AUTHOR=Zhang Yujie , Li Lin , Zhu Fengjun , Zhang Xinyang , Xia Dan , Miao Qiuling , Zhong Cheng , Liang Shuli , Cao Dezhi , Zou Huafang , Duan Jing , Shu Yousheng , Yao Yi , Song Jianming , Hu Songnian , Liao Jianxiang , Zhou Qiang 

TITLE=Critical contributions of neuronal subtypes to pediatric drug-resistant focal dysplasia

JOURNAL=Frontiers in Cell and Developmental Biology

VOLUME=Volume 13 - 2025

YEAR=2025

URL=https://www.frontiersin.org/journals/cell-and-developmental-biology/articles/10.3389/fcell.2025.1566137

DOI=10.3389/fcell.2025.1566137

ISSN=2296-634X

ABSTRACT=Approximately 75% of epilepsy cases emerge in childhood, and 10%–30% of these pediatric epilepsy cases are resistant to standard drug therapies; however, the underlying causes of resistance remain poorly understood. Focal cortical dysplasia (FCD) is a primary contributor to pediatric epilepsy and is often associated with drug resistance. We performed single-nucleus RNA sequencing (snRNA-seq) and patch-clamp recording of fresh brain tissue samples that were obtained from pediatric FCD patients during surgery.
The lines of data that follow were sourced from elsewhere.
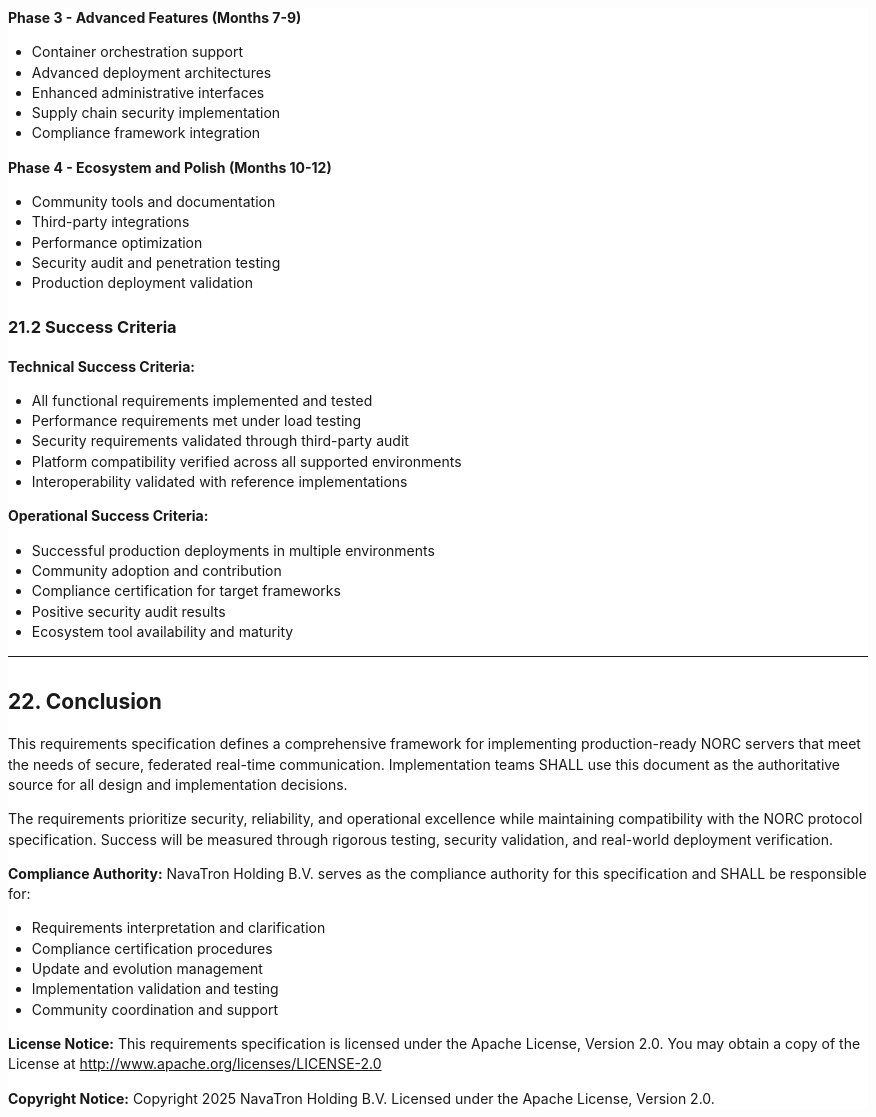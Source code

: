 **Phase 3 - Advanced Features (Months 7-9)**
- Container orchestration support
- Advanced deployment architectures
- Enhanced administrative interfaces
- Supply chain security implementation
- Compliance framework integration

**Phase 4 - Ecosystem and Polish (Months 10-12)**
- Community tools and documentation
- Third-party integrations
- Performance optimization
- Security audit and penetration testing
- Production deployment validation

### 21.2 Success Criteria

**Technical Success Criteria:**
- All functional requirements implemented and tested
- Performance requirements met under load testing
- Security requirements validated through third-party audit
- Platform compatibility verified across all supported environments
- Interoperability validated with reference implementations

**Operational Success Criteria:**
- Successful production deployments in multiple environments
- Community adoption and contribution
- Compliance certification for target frameworks
- Positive security audit results
- Ecosystem tool availability and maturity

---

## 22. Conclusion

This requirements specification defines a comprehensive framework for implementing production-ready NORC servers that meet the needs of secure, federated real-time communication. Implementation teams SHALL use this document as the authoritative source for all design and implementation decisions.

The requirements prioritize security, reliability, and operational excellence while maintaining compatibility with the NORC protocol specification. Success will be measured through rigorous testing, security validation, and real-world deployment verification.

**Compliance Authority:** NavaTron Holding B.V. serves as the compliance authority for this specification and SHALL be responsible for:
- Requirements interpretation and clarification
- Compliance certification procedures
- Update and evolution management
- Implementation validation and testing
- Community coordination and support

**License Notice:** This requirements specification is licensed under the Apache License, Version 2.0. You may obtain a copy of the License at http://www.apache.org/licenses/LICENSE-2.0

**Copyright Notice:** Copyright 2025 NavaTron Holding B.V. Licensed under the Apache License, Version 2.0.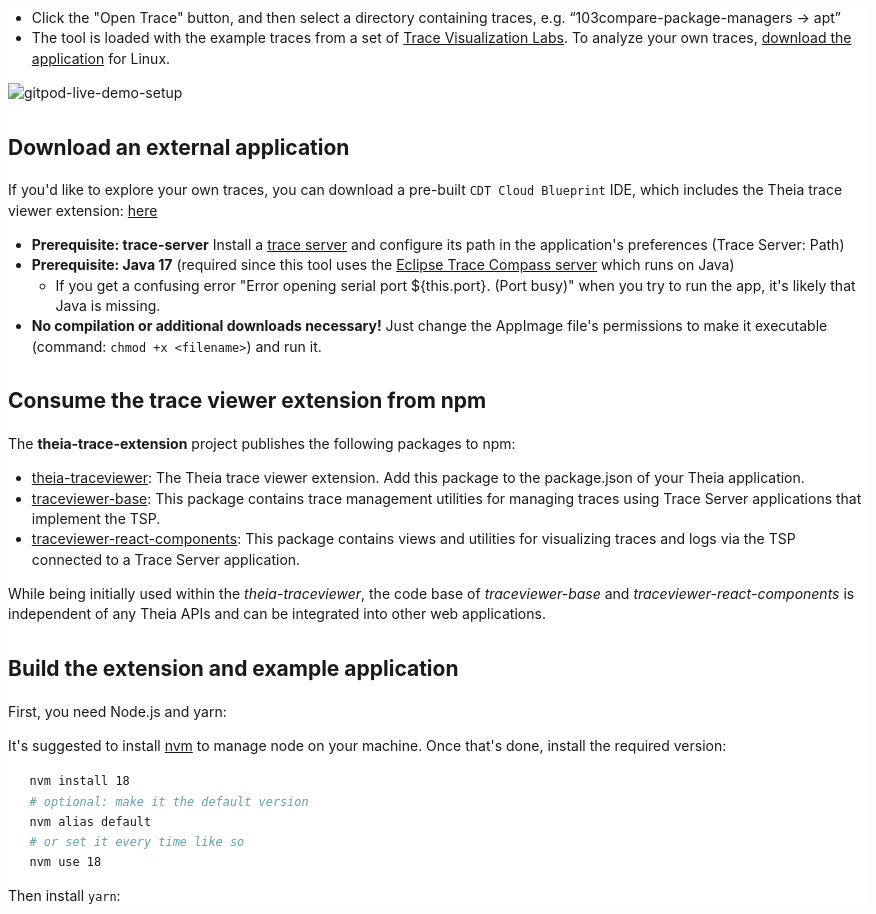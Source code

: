   * Click the "Open Trace" button, and then select a directory containing traces, e.g. “103compare-package-managers → apt”
  * The tool is loaded with the example traces from a set of [Trace Visualization Labs][tracevizlab]. To analyze your own traces, [download the application](#download-an-external-build-of-the-application) for Linux.

![gitpod-live-demo-setup][gitpod-live-demo-setup]

## Download an external application

If you'd like to explore your own traces, you can download a pre-built `CDT Cloud Blueprint` IDE, which includes the Theia trace viewer extension: [here][app-image]

* **Prerequisite: trace-server** Install a [trace server][tc-server] and configure its path in the application's preferences (Trace Server: Path)
* **Prerequisite: Java 17** (required since this tool uses the [Eclipse Trace Compass server][tc-server] which runs on Java)
  * If you get a confusing error "Error opening serial port ${this.port}. (Port busy)" when you try to run the app, it's likely that Java is missing.
* **No compilation or additional downloads necessary!** Just change the AppImage file's permissions to make it executable (command: `chmod +x <filename>`) and run it.

## Consume the trace viewer extension from npm

The **theia-trace-extension** project publishes the following packages to npm:

* [theia-traceviewer][npm-viewer]: The Theia trace viewer extension. Add this package to the package.json of your Theia application.
* [traceviewer-base][npm-viewer-base]: This package contains trace management utilities for managing traces using Trace Server applications that implement the TSP.
* [traceviewer-react-components][npm-viewer-react]: This package contains views and utilities for visualizing traces and logs via the TSP connected to a Trace Server application.

While being initially used within the *theia-traceviewer*, the code base of *traceviewer-base* and *traceviewer-react-components* is independent of any Theia APIs and can be integrated into other web applications.

## Build the extension and example application

First, you need Node.js and yarn:

It's suggested to install [nvm](https://github.com/nvm-sh/nvm#installing-and-updating) to manage node on your machine. Once that's done, install the required version:

```bash
   nvm install 18
   # optional: make it the default version
   nvm alias default
   # or set it every time like so
   nvm use 18
```

Then install `yarn`:


[adr]: https://adr.github.io
[app-image]: https://download.eclipse.org/theia/cdt-cloud/1.45.1/
[cdt-cloud-demo]: https://try.theia-cloud.io/?appDef=cdt-cloud-demo
[cdt-cloud-demo-video]: https://www.youtube.com/watch?v=Yqgu_ysFtnw
[docs]: https://wiki.eclipse.org/Trace_Compass/Design_Documents
[eclipsecon2021-slides]: https://www.eclipsecon.org/sites/default/files/slides/EclipseCon2021-TraceCompassCloud.pdf
[gh]: https://github.blog/2022-02-14-include-diagrams-markdown-files-mermaid/
[gitpod-ext]: https://gitpod.io/#https://github.com/eclipse-cdt-cloud/theia-trace-extension
[gitpod-live-demo-setup]: https://raw.githubusercontent.com/eclipse-cdt-cloud/theia-trace-extension/master/doc/images/gitpod-live-demo-setup-0.0.2.gif
[gitpod-logo]: https://img.shields.io/badge/Gitpod-ready--to--code-blue?logo=gitpod
[gitpod-service-ready-notification]: https://raw.githubusercontent.com/eclipse-cdt-cloud/theia-trace-extension/master/doc/images/gitpod-service-ready-notification-0.0.3.PNG
[issues]: https://github.com/eclipse-cdt-cloud/theia-trace-extension/issues
[issue-322]: https://github.com/eclipse-cdt-cloud/theia-trace-extension/issues/322
[npm-viewer-base]: https://www.npmjs.com/package/traceviewer-base
[npm-viewer-react]: https://www.npmjs.com/package/traceviewer-react-components
[npm-viewer]: https://www.npmjs.com/package/theia-traceviewer
[render]: https://github.com/nielsvaneck/render-md-mermaid#render-md-mermaidsh
[image-arch]: https://raw.githubusercontent.com/eclipse-cdt-cloud/theia-trace-extension/master/doc/images/theia-trace-viewer-architecture.PNG
[image-dialog]: https://raw.githubusercontent.com/eclipse-cdt-cloud/theia-trace-extension/master/doc/images/theia-trace-extension-open-trace-dialog.gif
[image-icon]: https://raw.githubusercontent.com/eclipse-cdt-cloud/theia-trace-extension/master/doc/images/theia-trace-extension-icon.png
[image-open-browser]: https://raw.githubusercontent.com/eclipse-cdt-cloud/theia-trace-extension/master/doc/images/theia-trace-extension-open-browser.png
[image-open-view]: https://raw.githubusercontent.com/eclipse-cdt-cloud/theia-trace-extension/master/doc/images/theia-trace-extension-open-view.gif
[image-open-in-trace-viewer]: https://raw.githubusercontent.com/eclipse-cdt-cloud/theia-trace-extension/master/doc/images/theia-trace-extension-open-in-trace-viewer.gif
[image-properties]: https://raw.githubusercontent.com/eclipse-cdt-cloud/theia-trace-extension/master/doc/images/theia-trace-extension-item-properties-0.0.2.png
[image-sidebar]: https://raw.githubusercontent.com/eclipse-cdt-cloud/theia-trace-extension/master/doc/images/theia-trace-extension-open-trace-viewer.gif
[image-viewer]: https://raw.githubusercontent.com/eclipse-cdt-cloud/theia-trace-extension/master/doc/images/theia-trace-extension-0.0.3.png
[image-zoom-buttons]: https://raw.githubusercontent.com/eclipse-cdt-cloud/theia-trace-extension/master/doc/images/theia-trace-extension-toolbar-zoom-buttons.png
[tc-dev-info]: https://wiki.eclipse.org/Trace_Compass
[tc-dev-setup]: https://wiki.eclipse.org/Trace_Compass/Development_Environment_Setup
[tc-gh-label]: https://github.com/eclipse-cdt-cloud/theia-trace-extension/labels/Trace%20Compass
[tc-project]: https://www.eclipse.org/tracecompass/
[tc-server]: https://download.eclipse.org/tracecompass.incubator/trace-server/rcp/?d
[tc-server-build]: https://www.eclipse.org/tracecompass/download.html#trace-server
[tc-server-gh-label]: https://github.com/eclipse-cdt-cloud/theia-trace-extension/labels/Trace%20Server
[tci-code]: https://git.eclipse.org/r/admin/repos/tracecompass.incubator/org.eclipse.tracecompass.incubator
[theia-prereq]: https://github.com/eclipse-theia/theia/blob/master/doc/Developing.md#prerequisites
[theia-webpage]: https://theia-ide.org
[theia-code]: https://github.com/eclipse-theia/theia
[theia-ecosystem]: https://github.com/eclipse-theia
[timeline-chart]: https://github.com/eclipse-cdt-cloud/timeline-chart
[timeline-chart-gh-label]: https://github.com/eclipse-cdt-cloud/theia-trace-extension/labels/timeline-chart
[tools]: https://pypi.org/project/adr-tools-python/
[tracevizlab]: https://github.com/dorsal-lab/Tracevizlab/
[tracevizlab-traces]: https://github.com/dorsal-lab/tracevizlab/blob/master/labs/TraceCompassTutorialTraces.tgz
[tracevizlab-what-file]: https://github.com/dorsal-lab/Tracevizlab/tree/master/labs/001-what-is-tracing
[tracevizlab-what-chapter]: https://github.com/dorsal-lab/Tracevizlab/tree/master/labs/001-what-is-tracing#what-is-tracing
[tracevizlab-when]: https://github.com/dorsal-lab/Tracevizlab/tree/master/labs/001-what-is-tracing#when-to-trace
[tsp]: https://github.com/eclipse-cdt-cloud/trace-server-protocol
[tspc]: https://github.com/eclipse-cdt-cloud/tsp-typescript-client
[tsp-gh-label]: https://github.com/eclipse-cdt-cloud/theia-trace-extension/labels/trace%20server%20protocol
[yarn-issue-2821]: https://github.com/yarnpkg/yarn/issues/2821
[trace-viewer-examples]: https://github.com/eclipse-cdt-cloud/trace-viewer-examples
Our study revealed significant transcriptomic changes across multiple subtypes of excitatory neurons and GABAergic neurons. Among the identified neuronal subtypes, the three inhibitory neuronal subtypes PVALB_RGS5, VIP_CRH, and SST_PENK presented prominent transcriptomic alterations related to epilepsy. The expression of genes enriched in epilepsy-related signaling pathways, especially those associated with excitatory/inhibitory (E/I) balance and energy metabolism, was significantly altered in these neuronal subtypes. Differentially expressed genes (DEGs) in the PVALB_RGS5 subtype were particularly enriched in pathways related to synaptic function. Recordings from fast-spiking (FS)/parvalbumin-containing neurons in brain sections from patients with FCD revealed a reduction in excitatory synaptic inputs, which indicates fewer synaptic inputs onto these neurons and lower activity. In addition, astrocyte subtype 4 exhibited distinct metabolic characteristics and interaction patterns with neuronal subtypes, which suggests their significant role in epilepsy pathophysiology. Our findings indicate that several specific neuronal and astrocyte subtypes play critical roles in the genesis and/or progression of drug-resistant pediatric seizures and that targeting these subtypes may represent a new treatment option.